§ SUPPLIED MATERIAL
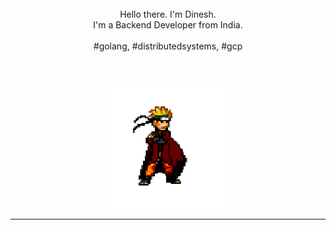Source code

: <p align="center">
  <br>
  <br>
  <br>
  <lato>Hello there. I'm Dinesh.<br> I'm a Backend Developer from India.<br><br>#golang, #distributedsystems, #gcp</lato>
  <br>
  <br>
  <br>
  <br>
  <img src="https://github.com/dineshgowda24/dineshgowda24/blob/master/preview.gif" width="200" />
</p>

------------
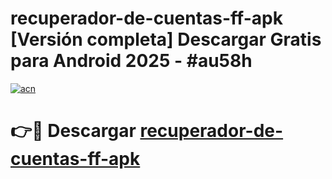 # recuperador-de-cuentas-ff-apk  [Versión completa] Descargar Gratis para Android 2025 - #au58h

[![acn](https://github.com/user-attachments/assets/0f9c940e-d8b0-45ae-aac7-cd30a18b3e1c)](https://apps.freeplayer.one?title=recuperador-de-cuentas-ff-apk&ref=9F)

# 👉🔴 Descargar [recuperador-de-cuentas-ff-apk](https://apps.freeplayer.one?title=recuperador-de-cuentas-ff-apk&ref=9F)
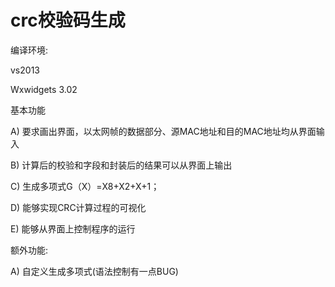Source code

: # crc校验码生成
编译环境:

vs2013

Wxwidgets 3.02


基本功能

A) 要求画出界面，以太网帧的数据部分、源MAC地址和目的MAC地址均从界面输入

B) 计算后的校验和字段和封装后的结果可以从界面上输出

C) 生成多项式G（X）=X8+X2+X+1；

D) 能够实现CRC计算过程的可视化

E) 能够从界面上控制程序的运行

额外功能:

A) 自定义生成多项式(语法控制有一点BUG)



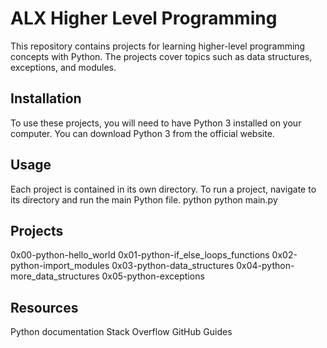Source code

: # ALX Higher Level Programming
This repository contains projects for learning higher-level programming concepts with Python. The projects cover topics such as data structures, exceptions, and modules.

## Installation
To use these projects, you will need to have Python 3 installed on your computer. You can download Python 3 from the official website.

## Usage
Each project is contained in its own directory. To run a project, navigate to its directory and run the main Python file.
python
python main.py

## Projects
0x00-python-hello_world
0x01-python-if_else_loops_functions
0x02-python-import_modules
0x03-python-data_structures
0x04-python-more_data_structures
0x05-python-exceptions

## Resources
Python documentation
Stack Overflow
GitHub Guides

§ INSTRUCTIONS FOR THE TASK
Tally the lines in the records above that contain the word "freeplayer". Write the number and nothing else.

§ PROBLEM SOLUTION
2